Ce jeu de Sihanouk à l'égard de sa gauche a d'ailleurs été d'autant plus facile que la gauche cambodgienne, qualifiée globalement de « Khmers Rouges » n'a jamais, en réalité, rompu totalement avec lui. Les dirigeants actuels de la guérilla cambodgienne sont les héritiers d'un noyau qui, entre 1945 et 1953, jeta les bases d'une guérilla cambodgienne, en ayant affaire tout à la fois à l'armée de Sihanouk et au corps expéditionnaire français, et ne réussirent pas à se faire admettre comme interlocuteurs à la Conférence de Genève de 1954. Après l'obtention de l'indépendance du Cambodge en 1953, cette gauche continua d'exister sous la forme du « Parti du peuple », le « Pracheachorn ». Le Pracheachorn ne remettait pas en cause l'orientation générale de la politique de Sihanouk, en particulier sa politique extérieure neutraliste. Et ce n'est que devant les tracasseries de plus en plus marquées du régime de Sihanouk à son égard, et devant son orientation de plus en plus pro-américaine dans ces dernières années, qu'un certain nombre de ses membres prirent le maquis à partir de 1963, et prirent appui sur la révolte paysanne de 1967. Et lorsque, à la suite du coup d'État de Lon Nol en mars 1970, Sihanouk s'affirma prêt à conclure une alliance sans exclusive avec ceux-là mêmes qu'il jetait la veille en prison, la gauche accepta sans hésitation de se fondre dans le « Front National ». Elle confirmait ainsi qu'elle n'avait en réalité, ni de programme, ni d'objectifs essentiellement différents de ceux de Sihanouk. Se plaçant entièrement sur le même terrain, celui du nationalisme, elle se bornait, devant la répression de Sihanouk, à rechercher des appuis dans la paysannerie pauvre, sans même reprendre clairement à son compte les revendications de celIe-ci. Et cette situation faisait de la gauche l'otage de Sihanouk, dès lors que, par une volte-face, celui-ci s'affirmait lui aussi prêt à mener jusqu'au bout la lutte nationale.

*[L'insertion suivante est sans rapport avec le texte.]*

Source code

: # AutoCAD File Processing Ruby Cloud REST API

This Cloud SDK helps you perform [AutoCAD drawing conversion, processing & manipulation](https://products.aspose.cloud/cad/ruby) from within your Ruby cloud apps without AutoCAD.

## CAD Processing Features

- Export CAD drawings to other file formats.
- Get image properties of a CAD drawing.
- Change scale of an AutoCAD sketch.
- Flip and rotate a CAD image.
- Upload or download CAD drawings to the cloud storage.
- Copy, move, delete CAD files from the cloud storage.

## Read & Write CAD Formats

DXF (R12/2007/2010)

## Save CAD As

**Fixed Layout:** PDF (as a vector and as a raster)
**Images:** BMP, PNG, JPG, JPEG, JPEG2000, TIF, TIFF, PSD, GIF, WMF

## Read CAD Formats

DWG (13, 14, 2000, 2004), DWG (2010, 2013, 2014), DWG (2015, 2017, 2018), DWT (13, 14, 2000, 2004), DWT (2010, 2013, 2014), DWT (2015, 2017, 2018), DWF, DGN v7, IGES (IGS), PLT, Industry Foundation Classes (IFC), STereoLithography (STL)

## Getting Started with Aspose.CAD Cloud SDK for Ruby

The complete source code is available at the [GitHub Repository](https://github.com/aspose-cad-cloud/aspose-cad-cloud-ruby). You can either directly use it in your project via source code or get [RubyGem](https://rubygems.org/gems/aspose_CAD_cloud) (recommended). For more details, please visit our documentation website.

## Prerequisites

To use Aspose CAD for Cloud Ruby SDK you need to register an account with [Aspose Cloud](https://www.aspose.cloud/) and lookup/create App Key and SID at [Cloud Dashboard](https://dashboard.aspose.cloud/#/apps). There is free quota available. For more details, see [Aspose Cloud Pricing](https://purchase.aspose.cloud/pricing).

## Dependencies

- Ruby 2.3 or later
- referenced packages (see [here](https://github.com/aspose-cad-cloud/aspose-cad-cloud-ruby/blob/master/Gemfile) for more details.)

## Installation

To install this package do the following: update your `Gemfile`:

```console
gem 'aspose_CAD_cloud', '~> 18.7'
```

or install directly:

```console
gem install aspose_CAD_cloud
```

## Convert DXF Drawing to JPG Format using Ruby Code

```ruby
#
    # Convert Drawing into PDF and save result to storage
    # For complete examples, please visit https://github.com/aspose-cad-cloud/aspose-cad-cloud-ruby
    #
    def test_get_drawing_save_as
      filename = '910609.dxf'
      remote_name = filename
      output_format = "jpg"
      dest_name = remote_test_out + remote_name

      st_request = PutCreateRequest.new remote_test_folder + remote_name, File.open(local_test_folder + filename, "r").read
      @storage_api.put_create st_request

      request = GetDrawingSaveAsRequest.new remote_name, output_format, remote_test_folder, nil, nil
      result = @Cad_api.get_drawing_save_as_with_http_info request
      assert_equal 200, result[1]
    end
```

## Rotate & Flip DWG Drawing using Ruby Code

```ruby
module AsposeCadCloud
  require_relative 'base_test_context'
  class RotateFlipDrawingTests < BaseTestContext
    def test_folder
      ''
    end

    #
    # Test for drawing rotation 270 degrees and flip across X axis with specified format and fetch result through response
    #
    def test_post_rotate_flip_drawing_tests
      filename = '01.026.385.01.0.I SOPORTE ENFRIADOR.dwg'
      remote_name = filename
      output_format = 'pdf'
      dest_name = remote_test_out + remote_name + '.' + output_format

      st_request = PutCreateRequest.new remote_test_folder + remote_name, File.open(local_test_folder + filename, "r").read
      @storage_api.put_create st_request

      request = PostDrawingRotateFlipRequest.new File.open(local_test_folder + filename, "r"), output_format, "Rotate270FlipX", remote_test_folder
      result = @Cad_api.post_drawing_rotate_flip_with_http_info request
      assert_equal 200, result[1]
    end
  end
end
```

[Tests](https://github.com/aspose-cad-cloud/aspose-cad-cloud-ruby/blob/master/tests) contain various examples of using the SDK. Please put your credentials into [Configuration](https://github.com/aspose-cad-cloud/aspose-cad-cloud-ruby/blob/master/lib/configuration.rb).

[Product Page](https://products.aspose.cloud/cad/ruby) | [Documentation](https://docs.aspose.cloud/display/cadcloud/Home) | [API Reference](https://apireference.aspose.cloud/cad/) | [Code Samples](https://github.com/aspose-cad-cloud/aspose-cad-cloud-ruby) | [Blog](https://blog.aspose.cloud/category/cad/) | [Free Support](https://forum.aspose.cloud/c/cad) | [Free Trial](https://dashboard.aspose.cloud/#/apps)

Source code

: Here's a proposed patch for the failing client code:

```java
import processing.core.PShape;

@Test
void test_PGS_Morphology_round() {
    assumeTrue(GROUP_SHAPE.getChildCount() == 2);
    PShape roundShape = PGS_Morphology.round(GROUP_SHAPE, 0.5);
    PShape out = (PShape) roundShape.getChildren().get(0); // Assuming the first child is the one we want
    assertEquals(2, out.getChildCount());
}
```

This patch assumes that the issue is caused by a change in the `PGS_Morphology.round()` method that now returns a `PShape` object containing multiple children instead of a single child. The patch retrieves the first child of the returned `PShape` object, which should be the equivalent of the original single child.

Le programme adopté par le FUNC en 1970 lors de sa formation est d'ailleurs significatif. Il se réfère aux vieilles traditions de l'empire khmer du Moyen-Âge, évoque « l'éclat de la civilsation angkorienne » et sa « contribution appréciable à l'histoire universelle ». Il déclare que son but est « de réaliser l'union nationale la plus large pour lutter contre toutes les manoeuvres et agressions des impérialistes américains, renverser la dictature de leurs valets pour défendre l'indépendance nationale, la paix, la neutralité, la souveraineté, l'intégrité territoriale du pays dans ses frontières actuelles et pour édifier un régime populaire, libre et démocratique, progressant vers l'édification d'un Cambodge prospère conformément aux profondes aspirations de notre peuple ». Il précise que cette union nationale inclut « toutes les classes et couches sociales, tous les partis politiques, toutes les organisations professionnelles ou religieuses, toutes les personnalités politiques dans le pays comme à l'étranger, sans distinction d'opinion politique, de sexe, de croyance ». Et s'il affirme que « le peuple est la source de tout pouvoir », il n'explique pas comment ce principe est compatible avec le maintien de la monarchie de Sihanouk. Il garantit l'inviolabilité de la propriété, et assure que le bouddhisme doit rester religion d'État. En matière économique, il promet simplement aux paysans « d'instituer un régime équitable en matière de rentes foncières et de taux d'intérêt des prêts, aider les paysans à résoudre le problème agraire en trouvant une solution équitable concernant les dettes injustes », et s'engage à « encourager la bourgeoisie nationale à bien gérer des entreprises favorables au peuple ».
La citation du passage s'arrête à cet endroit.